#### Instructions to follow
An exact copy of the data below is required; return it in full.

#### Material for the task
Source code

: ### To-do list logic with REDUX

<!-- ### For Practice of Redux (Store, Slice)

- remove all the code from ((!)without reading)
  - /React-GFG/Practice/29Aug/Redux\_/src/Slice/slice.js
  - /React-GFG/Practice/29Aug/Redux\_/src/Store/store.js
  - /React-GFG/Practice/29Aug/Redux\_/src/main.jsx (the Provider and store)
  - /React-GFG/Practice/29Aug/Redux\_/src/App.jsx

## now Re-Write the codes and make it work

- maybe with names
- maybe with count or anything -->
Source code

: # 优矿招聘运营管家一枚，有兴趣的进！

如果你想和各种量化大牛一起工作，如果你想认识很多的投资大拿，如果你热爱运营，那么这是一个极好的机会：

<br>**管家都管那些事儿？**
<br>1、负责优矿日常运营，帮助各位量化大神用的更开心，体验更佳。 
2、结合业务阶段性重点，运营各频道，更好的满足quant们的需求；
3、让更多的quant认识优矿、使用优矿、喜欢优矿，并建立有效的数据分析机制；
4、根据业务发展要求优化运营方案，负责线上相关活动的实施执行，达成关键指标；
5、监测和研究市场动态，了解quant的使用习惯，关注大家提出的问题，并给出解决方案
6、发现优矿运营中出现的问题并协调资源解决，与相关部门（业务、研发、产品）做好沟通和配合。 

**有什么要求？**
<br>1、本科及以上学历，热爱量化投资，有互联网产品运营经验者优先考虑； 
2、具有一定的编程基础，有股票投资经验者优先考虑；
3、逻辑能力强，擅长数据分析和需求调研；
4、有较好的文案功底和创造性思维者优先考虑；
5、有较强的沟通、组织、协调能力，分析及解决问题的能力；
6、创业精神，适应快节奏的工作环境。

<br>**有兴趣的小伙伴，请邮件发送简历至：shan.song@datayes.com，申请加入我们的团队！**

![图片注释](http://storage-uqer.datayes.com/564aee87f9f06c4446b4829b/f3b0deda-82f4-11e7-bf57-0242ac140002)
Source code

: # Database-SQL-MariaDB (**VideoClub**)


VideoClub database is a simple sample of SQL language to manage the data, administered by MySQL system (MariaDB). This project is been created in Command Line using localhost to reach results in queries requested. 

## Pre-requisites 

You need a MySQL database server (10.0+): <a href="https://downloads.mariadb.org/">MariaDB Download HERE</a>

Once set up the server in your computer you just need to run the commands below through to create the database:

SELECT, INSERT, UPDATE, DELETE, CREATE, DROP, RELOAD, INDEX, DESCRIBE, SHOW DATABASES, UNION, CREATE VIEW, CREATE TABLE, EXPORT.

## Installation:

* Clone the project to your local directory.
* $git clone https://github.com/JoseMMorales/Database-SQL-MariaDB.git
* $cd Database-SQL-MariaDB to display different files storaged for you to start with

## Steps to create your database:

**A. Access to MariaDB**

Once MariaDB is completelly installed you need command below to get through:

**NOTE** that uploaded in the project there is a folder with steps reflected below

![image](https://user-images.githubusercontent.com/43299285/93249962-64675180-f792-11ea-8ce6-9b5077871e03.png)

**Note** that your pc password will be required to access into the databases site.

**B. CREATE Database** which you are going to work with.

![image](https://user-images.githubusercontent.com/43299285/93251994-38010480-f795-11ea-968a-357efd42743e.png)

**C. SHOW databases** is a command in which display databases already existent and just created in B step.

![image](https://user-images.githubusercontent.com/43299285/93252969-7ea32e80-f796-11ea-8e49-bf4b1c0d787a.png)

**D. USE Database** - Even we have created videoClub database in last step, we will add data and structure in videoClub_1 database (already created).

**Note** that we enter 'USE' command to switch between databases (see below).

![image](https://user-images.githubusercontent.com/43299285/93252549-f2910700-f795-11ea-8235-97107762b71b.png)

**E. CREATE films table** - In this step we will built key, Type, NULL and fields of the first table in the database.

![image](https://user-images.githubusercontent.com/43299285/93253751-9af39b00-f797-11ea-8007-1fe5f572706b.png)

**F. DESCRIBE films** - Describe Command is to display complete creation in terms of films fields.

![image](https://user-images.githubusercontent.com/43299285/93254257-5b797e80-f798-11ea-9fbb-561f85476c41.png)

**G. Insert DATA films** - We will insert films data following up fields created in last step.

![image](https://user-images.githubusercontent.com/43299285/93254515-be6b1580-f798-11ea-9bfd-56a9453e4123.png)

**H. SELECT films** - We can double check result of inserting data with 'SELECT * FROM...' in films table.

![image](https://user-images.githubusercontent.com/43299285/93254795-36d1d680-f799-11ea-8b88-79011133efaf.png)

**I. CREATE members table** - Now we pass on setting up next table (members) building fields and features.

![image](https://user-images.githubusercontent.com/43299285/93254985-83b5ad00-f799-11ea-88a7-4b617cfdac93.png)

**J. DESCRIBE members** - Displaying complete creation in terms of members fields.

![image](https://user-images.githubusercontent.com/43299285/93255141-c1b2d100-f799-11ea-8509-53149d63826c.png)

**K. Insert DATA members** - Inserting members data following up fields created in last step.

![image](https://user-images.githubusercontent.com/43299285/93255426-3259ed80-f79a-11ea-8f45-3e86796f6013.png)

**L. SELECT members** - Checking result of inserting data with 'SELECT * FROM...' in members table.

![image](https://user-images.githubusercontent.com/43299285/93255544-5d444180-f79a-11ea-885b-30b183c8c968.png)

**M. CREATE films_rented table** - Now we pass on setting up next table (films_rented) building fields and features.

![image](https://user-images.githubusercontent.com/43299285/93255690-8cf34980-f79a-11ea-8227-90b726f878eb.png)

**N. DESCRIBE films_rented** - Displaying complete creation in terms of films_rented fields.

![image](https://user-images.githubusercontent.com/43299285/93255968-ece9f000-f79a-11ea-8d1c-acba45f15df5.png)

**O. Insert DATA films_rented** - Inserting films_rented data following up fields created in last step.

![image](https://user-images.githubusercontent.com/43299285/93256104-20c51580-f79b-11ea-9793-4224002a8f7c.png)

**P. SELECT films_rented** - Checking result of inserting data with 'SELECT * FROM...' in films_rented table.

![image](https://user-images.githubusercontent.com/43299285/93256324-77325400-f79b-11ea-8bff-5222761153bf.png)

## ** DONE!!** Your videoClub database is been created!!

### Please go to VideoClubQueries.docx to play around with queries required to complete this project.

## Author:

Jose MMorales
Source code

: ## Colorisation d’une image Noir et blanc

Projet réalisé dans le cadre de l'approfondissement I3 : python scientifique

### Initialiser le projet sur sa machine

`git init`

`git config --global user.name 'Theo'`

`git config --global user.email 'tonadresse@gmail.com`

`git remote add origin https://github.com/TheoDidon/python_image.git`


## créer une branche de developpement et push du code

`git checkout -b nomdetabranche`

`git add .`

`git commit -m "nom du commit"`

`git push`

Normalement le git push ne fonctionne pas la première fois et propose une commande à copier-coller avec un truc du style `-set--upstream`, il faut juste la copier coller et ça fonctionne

#### Answer
Source code

: ### To-do list logic with REDUX

<!-- ### For Practice of Redux (Store, Slice)

- remove all the code from ((!)without reading)
  - /React-GFG/Practice/29Aug/Redux\_/src/Slice/slice.js
  - /React-GFG/Practice/29Aug/Redux\_/src/Store/store.js
  - /React-GFG/Practice/29Aug/Redux\_/src/main.jsx (the Provider and store)
  - /React-GFG/Practice/29Aug/Redux\_/src/App.jsx

## now Re-Write the codes and make it work

- maybe with names
- maybe with count or anything -->
Source code

: # 优矿招聘运营管家一枚，有兴趣的进！

如果你想和各种量化大牛一起工作，如果你想认识很多的投资大拿，如果你热爱运营，那么这是一个极好的机会：

<br>**管家都管那些事儿？**
<br>1、负责优矿日常运营，帮助各位量化大神用的更开心，体验更佳。 
2、结合业务阶段性重点，运营各频道，更好的满足quant们的需求；
3、让更多的quant认识优矿、使用优矿、喜欢优矿，并建立有效的数据分析机制；
4、根据业务发展要求优化运营方案，负责线上相关活动的实施执行，达成关键指标；
5、监测和研究市场动态，了解quant的使用习惯，关注大家提出的问题，并给出解决方案
6、发现优矿运营中出现的问题并协调资源解决，与相关部门（业务、研发、产品）做好沟通和配合。 

**有什么要求？**
<br>1、本科及以上学历，热爱量化投资，有互联网产品运营经验者优先考虑； 
2、具有一定的编程基础，有股票投资经验者优先考虑；
3、逻辑能力强，擅长数据分析和需求调研；
4、有较好的文案功底和创造性思维者优先考虑；
5、有较强的沟通、组织、协调能力，分析及解决问题的能力；
6、创业精神，适应快节奏的工作环境。

<br>**有兴趣的小伙伴，请邮件发送简历至：shan.song@datayes.com，申请加入我们的团队！**

![图片注释](http://storage-uqer.datayes.com/564aee87f9f06c4446b4829b/f3b0deda-82f4-11e7-bf57-0242ac140002)
Source code

: # Database-SQL-MariaDB (**VideoClub**)


VideoClub database is a simple sample of SQL language to manage the data, administered by MySQL system (MariaDB). This project is been created in Command Line using localhost to reach results in queries requested. 

## Pre-requisites 

You need a MySQL database server (10.0+): <a href="https://downloads.mariadb.org/">MariaDB Download HERE</a>

Once set up the server in your computer you just need to run the commands below through to create the database:

SELECT, INSERT, UPDATE, DELETE, CREATE, DROP, RELOAD, INDEX, DESCRIBE, SHOW DATABASES, UNION, CREATE VIEW, CREATE TABLE, EXPORT.

## Installation:

* Clone the project to your local directory.
* $git clone https://github.com/JoseMMorales/Database-SQL-MariaDB.git
* $cd Database-SQL-MariaDB to display different files storaged for you to start with

## Steps to create your database:

**A. Access to MariaDB**

Once MariaDB is completelly installed you need command below to get through:

**NOTE** that uploaded in the project there is a folder with steps reflected below

![image](https://user-images.githubusercontent.com/43299285/93249962-64675180-f792-11ea-8ce6-9b5077871e03.png)

**Note** that your pc password will be required to access into the databases site.

**B. CREATE Database** which you are going to work with.

![image](https://user-images.githubusercontent.com/43299285/93251994-38010480-f795-11ea-968a-357efd42743e.png)

**C. SHOW databases** is a command in which display databases already existent and just created in B step.

![image](https://user-images.githubusercontent.com/43299285/93252969-7ea32e80-f796-11ea-8e49-bf4b1c0d787a.png)

**D. USE Database** - Even we have created videoClub database in last step, we will add data and structure in videoClub_1 database (already created).

**Note** that we enter 'USE' command to switch between databases (see below).

![image](https://user-images.githubusercontent.com/43299285/93252549-f2910700-f795-11ea-8235-97107762b71b.png)

**E. CREATE films table** - In this step we will built key, Type, NULL and fields of the first table in the database.

![image](https://user-images.githubusercontent.com/43299285/93253751-9af39b00-f797-11ea-8007-1fe5f572706b.png)

**F. DESCRIBE films** - Describe Command is to display complete creation in terms of films fields.

![image](https://user-images.githubusercontent.com/43299285/93254257-5b797e80-f798-11ea-9fbb-561f85476c41.png)

**G. Insert DATA films** - We will insert films data following up fields created in last step.

![image](https://user-images.githubusercontent.com/43299285/93254515-be6b1580-f798-11ea-9bfd-56a9453e4123.png)

**H. SELECT films** - We can double check result of inserting data with 'SELECT * FROM...' in films table.

![image](https://user-images.githubusercontent.com/43299285/93254795-36d1d680-f799-11ea-8b88-79011133efaf.png)

**I. CREATE members table** - Now we pass on setting up next table (members) building fields and features.

![image](https://user-images.githubusercontent.com/43299285/93254985-83b5ad00-f799-11ea-88a7-4b617cfdac93.png)

**J. DESCRIBE members** - Displaying complete creation in terms of members fields.

![image](https://user-images.githubusercontent.com/43299285/93255141-c1b2d100-f799-11ea-8509-53149d63826c.png)

**K. Insert DATA members** - Inserting members data following up fields created in last step.

![image](https://user-images.githubusercontent.com/43299285/93255426-3259ed80-f79a-11ea-8f45-3e86796f6013.png)

**L. SELECT members** - Checking result of inserting data with 'SELECT * FROM...' in members table.

![image](https://user-images.githubusercontent.com/43299285/93255544-5d444180-f79a-11ea-885b-30b183c8c968.png)

**M. CREATE films_rented table** - Now we pass on setting up next table (films_rented) building fields and features.

![image](https://user-images.githubusercontent.com/43299285/93255690-8cf34980-f79a-11ea-8227-90b726f878eb.png)

**N. DESCRIBE films_rented** - Displaying complete creation in terms of films_rented fields.

![image](https://user-images.githubusercontent.com/43299285/93255968-ece9f000-f79a-11ea-8d1c-acba45f15df5.png)

**O. Insert DATA films_rented** - Inserting films_rented data following up fields created in last step.

![image](https://user-images.githubusercontent.com/43299285/93256104-20c51580-f79b-11ea-9793-4224002a8f7c.png)

**P. SELECT films_rented** - Checking result of inserting data with 'SELECT * FROM...' in films_rented table.

![image](https://user-images.githubusercontent.com/43299285/93256324-77325400-f79b-11ea-8bff-5222761153bf.png)

## ** DONE!!** Your videoClub database is been created!!

### Please go to VideoClubQueries.docx to play around with queries required to complete this project.

## Author:

Jose MMorales
Source code

: ## Colorisation d’une image Noir et blanc

Projet réalisé dans le cadre de l'approfondissement I3 : python scientifique

### Initialiser le projet sur sa machine

`git init`

`git config --global user.name 'Theo'`

`git config --global user.email 'tonadresse@gmail.com`

`git remote add origin https://github.com/TheoDidon/python_image.git`


## créer une branche de developpement et push du code

`git checkout -b nomdetabranche`

`git add .`

`git commit -m "nom du commit"`

`git push`

Normalement le git push ne fonctionne pas la première fois et propose une commande à copier-coller avec un truc du style `-set--upstream`, il faut juste la copier coller et ça fonctionne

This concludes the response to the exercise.